* _Instructions to follow_
Reproduce exactly the lines of this material that begin at the line with "(Node.js) | Improvement |" and end at the line with "Greenpeace said it", both included. Omit the pictures and everything else.
=== Exercise material ===
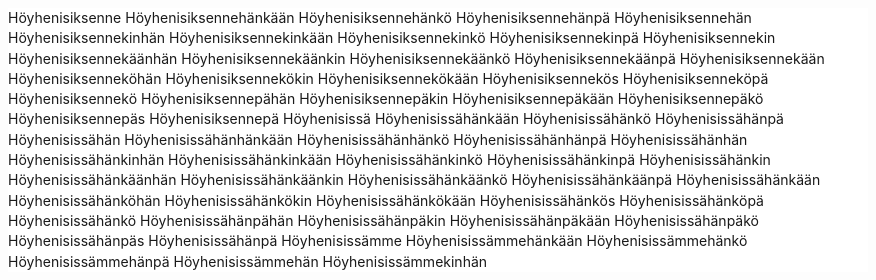 Höyhenisiksenne
Höyhenisiksennehänkään
Höyhenisiksennehänkö
Höyhenisiksennehänpä
Höyhenisiksennehän
Höyhenisiksennekinhän
Höyhenisiksennekinkään
Höyhenisiksennekinkö
Höyhenisiksennekinpä
Höyhenisiksennekin
Höyhenisiksennekäänhän
Höyhenisiksennekäänkin
Höyhenisiksennekäänkö
Höyhenisiksennekäänpä
Höyhenisiksennekään
Höyhenisiksenneköhän
Höyhenisiksennekökin
Höyhenisiksennekökään
Höyhenisiksennekös
Höyhenisiksenneköpä
Höyhenisiksennekö
Höyhenisiksennepähän
Höyhenisiksennepäkin
Höyhenisiksennepäkään
Höyhenisiksennepäkö
Höyhenisiksennepäs
Höyhenisiksennepä
Höyhenisissä
Höyhenisissähänkään
Höyhenisissähänkö
Höyhenisissähänpä
Höyhenisissähän
Höyhenisissähänhänkään
Höyhenisissähänhänkö
Höyhenisissähänhänpä
Höyhenisissähänhän
Höyhenisissähänkinhän
Höyhenisissähänkinkään
Höyhenisissähänkinkö
Höyhenisissähänkinpä
Höyhenisissähänkin
Höyhenisissähänkäänhän
Höyhenisissähänkäänkin
Höyhenisissähänkäänkö
Höyhenisissähänkäänpä
Höyhenisissähänkään
Höyhenisissähänköhän
Höyhenisissähänkökin
Höyhenisissähänkökään
Höyhenisissähänkös
Höyhenisissähänköpä
Höyhenisissähänkö
Höyhenisissähänpähän
Höyhenisissähänpäkin
Höyhenisissähänpäkään
Höyhenisissähänpäkö
Höyhenisissähänpäs
Höyhenisissähänpä
Höyhenisissämme
Höyhenisissämmehänkään
Höyhenisissämmehänkö
Höyhenisissämmehänpä
Höyhenisissämmehän
Höyhenisissämmekinhän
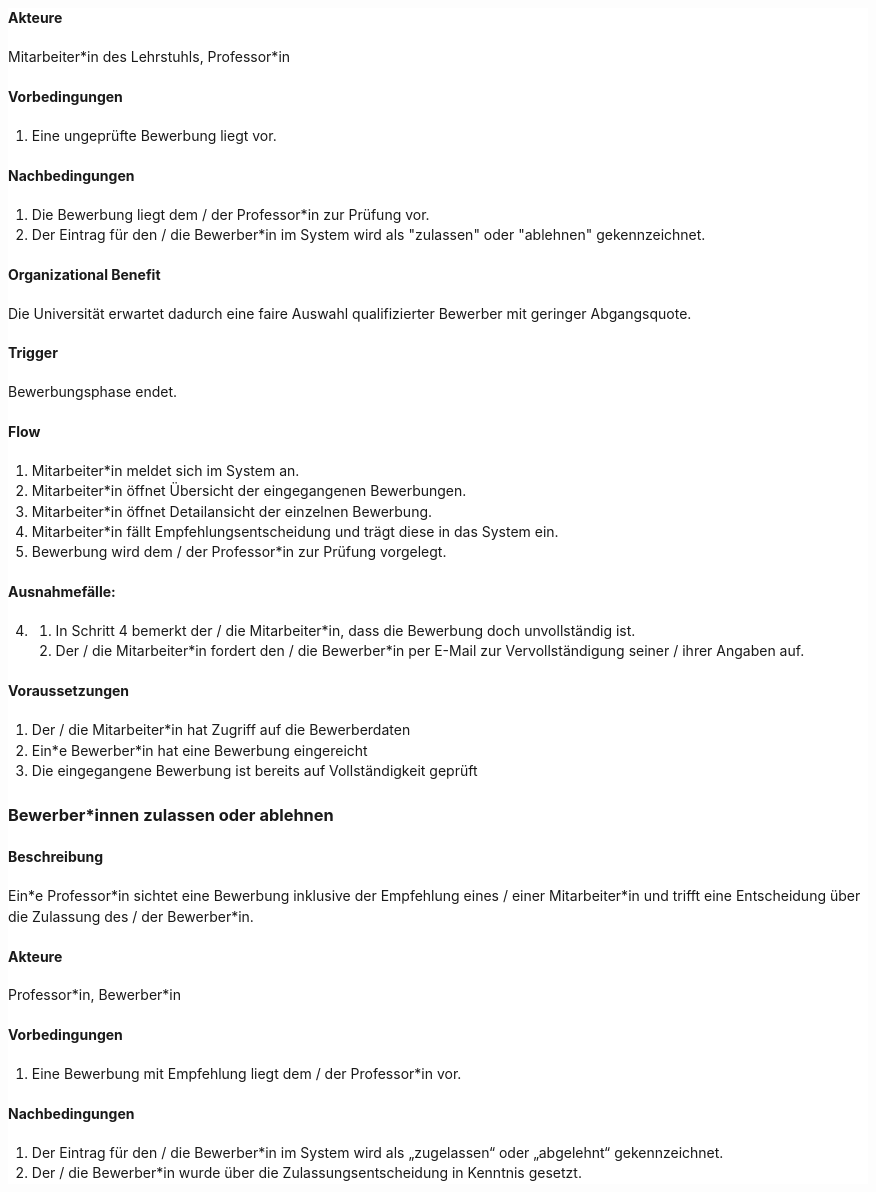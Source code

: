 #### Akteure
Mitarbeiter\*in des Lehrstuhls, Professor\*in

#### Vorbedingungen
1. Eine ungeprüfte Bewerbung liegt vor.

#### Nachbedingungen
1. Die Bewerbung liegt dem / der Professor\*in zur Prüfung vor.
2. Der Eintrag für den / die Bewerber\*in im System wird als "zulassen" oder "ablehnen" gekennzeichnet.

#### Organizational Benefit
Die Universität erwartet dadurch eine faire Auswahl qualifizierter Bewerber mit geringer Abgangsquote.

#### Trigger
Bewerbungsphase endet.

#### Flow
1. Mitarbeiter\*in meldet sich im System an.
2. Mitarbeiter\*in öffnet Übersicht der eingegangenen Bewerbungen.
3. Mitarbeiter\*in öffnet Detailansicht der einzelnen Bewerbung.
4. Mitarbeiter\*in fällt Empfehlungsentscheidung und trägt diese in das System ein.
5. Bewerbung wird dem / der Professor\*in zur Prüfung vorgelegt.

#### Ausnahmefälle:

4.  1. In Schritt 4 bemerkt der / die Mitarbeiter\*in, dass die Bewerbung doch unvollständig ist.
    2. Der / die Mitarbeiter\*in fordert den / die Bewerber\*in per E-Mail zur Vervollständigung seiner / ihrer Angaben auf.

#### Voraussetzungen
1.	Der / die Mitarbeiter\*in hat Zugriff auf die Bewerberdaten
2.	Ein\*e Bewerber\*in hat eine Bewerbung eingereicht
3.	Die eingegangene Bewerbung ist bereits auf Vollständigkeit geprüft

### Bewerber\*innen zulassen oder ablehnen

#### Beschreibung
Ein\*e Professor\*in sichtet eine Bewerbung inklusive der Empfehlung eines / einer Mitarbeiter\*in und trifft eine Entscheidung über die Zulassung des / der Bewerber\*in.

#### Akteure
Professor\*in, Bewerber\*in

#### Vorbedingungen
1. Eine Bewerbung mit Empfehlung liegt dem / der Professor\*in vor.

#### Nachbedingungen
1. Der Eintrag für den / die Bewerber\*in im System wird als „zugelassen“ oder „abgelehnt“ gekennzeichnet.
2. Der / die Bewerber\*in wurde über die Zulassungsentscheidung in Kenntnis gesetzt.
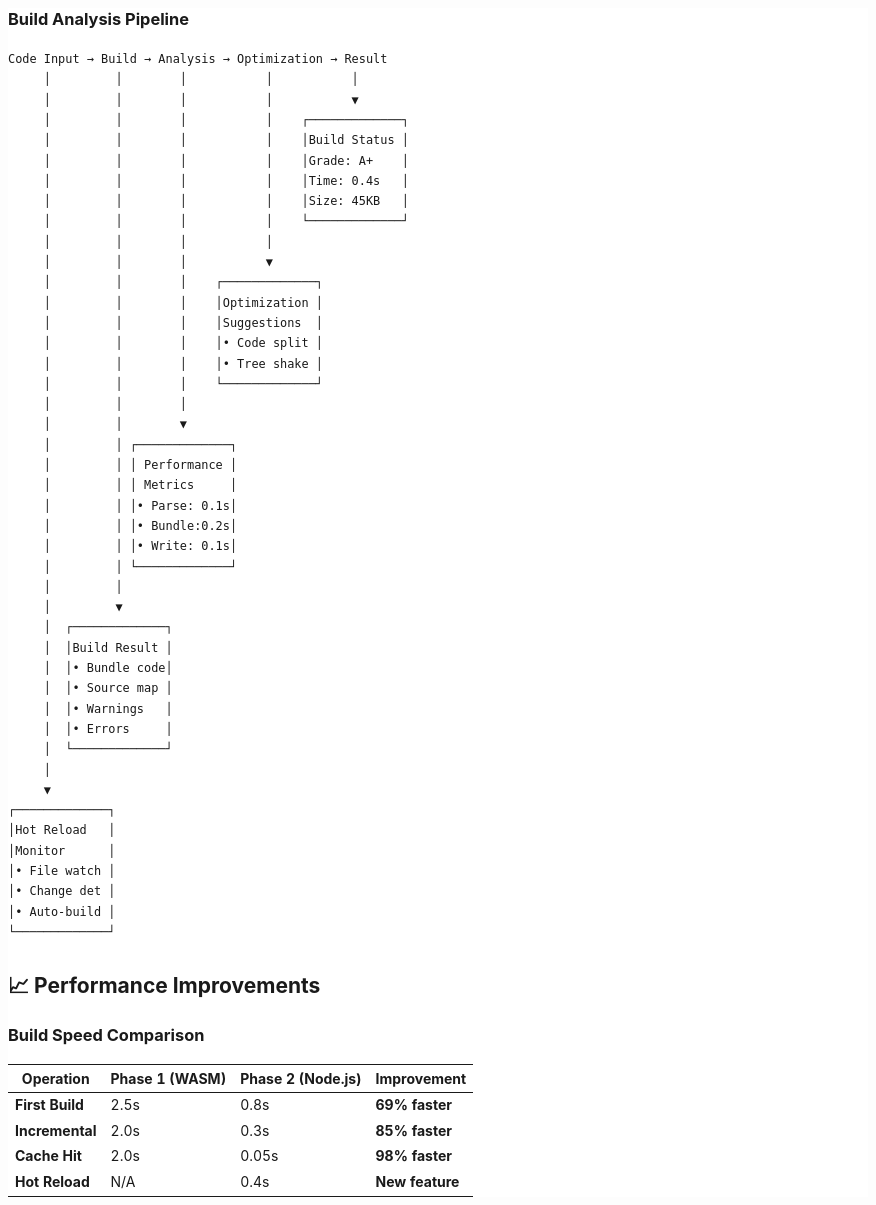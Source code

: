 ### Build Analysis Pipeline
```
Code Input → Build → Analysis → Optimization → Result
     │         │        │           │           │
     │         │        │           │           ▼
     │         │        │           │    ┌─────────────┐
     │         │        │           │    │Build Status │
     │         │        │           │    │Grade: A+    │
     │         │        │           │    │Time: 0.4s   │
     │         │        │           │    │Size: 45KB   │
     │         │        │           │    └─────────────┘
     │         │        │           │
     │         │        │           ▼
     │         │        │    ┌─────────────┐
     │         │        │    │Optimization │
     │         │        │    │Suggestions  │
     │         │        │    │• Code split │
     │         │        │    │• Tree shake │
     │         │        │    └─────────────┘
     │         │        │
     │         │        ▼
     │         │ ┌─────────────┐
     │         │ │ Performance │
     │         │ │ Metrics     │
     │         │ │• Parse: 0.1s│
     │         │ │• Bundle:0.2s│
     │         │ │• Write: 0.1s│
     │         │ └─────────────┘
     │         │
     │         ▼
     │  ┌─────────────┐
     │  │Build Result │
     │  │• Bundle code│
     │  │• Source map │
     │  │• Warnings   │
     │  │• Errors     │
     │  └─────────────┘
     │
     ▼
┌─────────────┐
│Hot Reload   │
│Monitor      │
│• File watch │
│• Change det │
│• Auto-build │
└─────────────┘
```

## 📈 **Performance Improvements**

### Build Speed Comparison
| Operation | Phase 1 (WASM) | Phase 2 (Node.js) | Improvement |
|-----------|-----------------|-------------------|-------------|
| **First Build** | 2.5s | 0.8s | **69% faster** |
| **Incremental** | 2.0s | 0.3s | **85% faster** |
| **Cache Hit** | 2.0s | 0.05s | **98% faster** |
| **Hot Reload** | N/A | 0.4s | **New feature** |

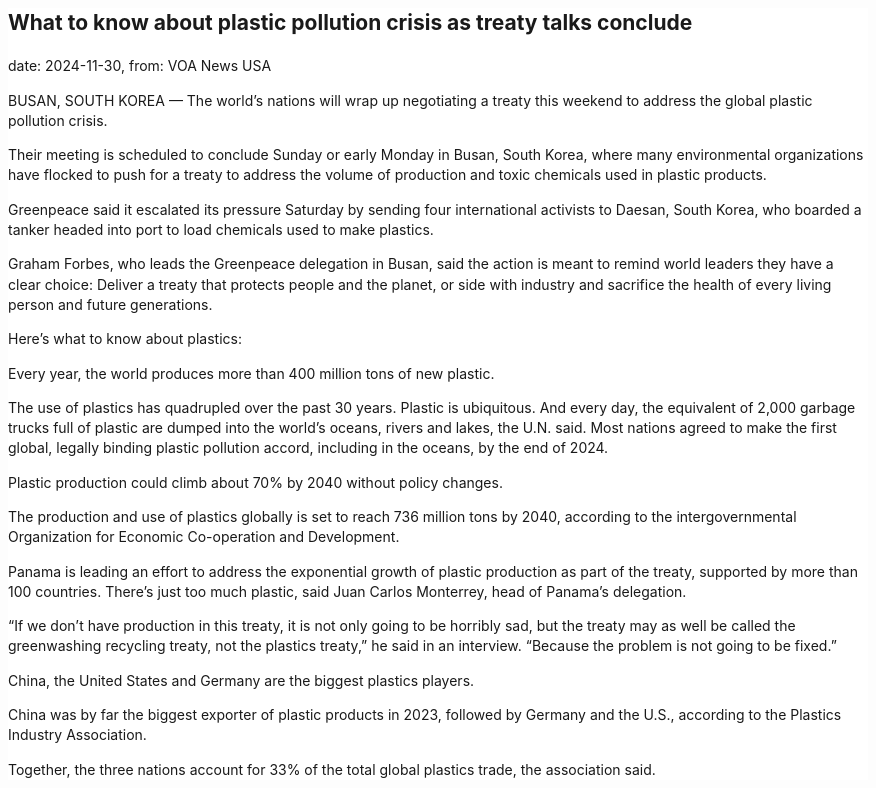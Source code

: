 ## What to know about plastic pollution crisis as treaty talks conclude

date: 2024-11-30, from: VOA News USA

BUSAN, SOUTH KOREA — The world’s nations will wrap up negotiating a treaty this weekend to address the global plastic pollution crisis.


Their meeting is scheduled to conclude Sunday or early Monday in Busan, South Korea, where many environmental organizations have flocked to push for a treaty to address the volume of production and toxic chemicals used in plastic products.


Greenpeace said it escalated its pressure Saturday by sending four international activists to Daesan, South Korea, who boarded a tanker headed into port to load chemicals used to make plastics.


Graham Forbes, who leads the Greenpeace delegation in Busan, said the action is meant to remind world leaders they have a clear choice: Deliver a treaty that protects people and the planet, or side with industry and sacrifice the health of every living person and future generations.


Here’s what to know about plastics:


Every year, the world produces more than 400 million tons of new plastic.


The use of plastics has quadrupled over the past 30 years. Plastic is ubiquitous. And every day, the equivalent of 2,000 garbage trucks full of plastic are dumped into the world’s oceans, rivers and lakes, the U.N. said. Most nations agreed to make the first global, legally binding plastic pollution accord, including in the oceans, by the end of 2024.


Plastic production could climb about 70% by 2040 without policy changes.


The production and use of plastics globally is set to reach 736 million tons by 2040, according to the intergovernmental Organization for Economic Co-operation and Development.


Panama is leading an effort to address the exponential growth of plastic production as part of the treaty, supported by more than 100 countries. There’s just too much plastic, said Juan Carlos Monterrey, head of Panama’s delegation.


“If we don’t have production in this treaty, it is not only going to be horribly sad, but the treaty may as well be called the greenwashing recycling treaty, not the plastics treaty,” he said in an interview. “Because the problem is not going to be fixed.”


China, the United States and Germany are the biggest plastics players.


China was by far the biggest exporter of plastic products in 2023, followed by Germany and the U.S., according to the Plastics Industry Association.


Together, the three nations account for 33% of the total global plastics trade, the association said.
===
* _Expected answer_
| Operation | Phase 1 (WASM) | Phase 2 (Node.js) | Improvement |
|-----------|-----------------|-------------------|-------------|
| **First Build** | 2.5s | 0.8s | **69% faster** |
| **Incremental** | 2.0s | 0.3s | **85% faster** |
| **Cache Hit** | 2.0s | 0.05s | **98% faster** |
| **Hot Reload** | N/A | 0.4s | **New feature** |

Source code

: ## What to know about plastic pollution crisis as treaty talks conclude

date: 2024-11-30, from: VOA News USA

BUSAN, SOUTH KOREA — The world’s nations will wrap up negotiating a treaty this weekend to address the global plastic pollution crisis.


Their meeting is scheduled to conclude Sunday or early Monday in Busan, South Korea, where many environmental organizations have flocked to push for a treaty to address the volume of production and toxic chemicals used in plastic products.


Greenpeace said it escalated its pressure Saturday by sending four international activists to Daesan, South Korea, who boarded a tanker headed into port to load chemicals used to make plastics.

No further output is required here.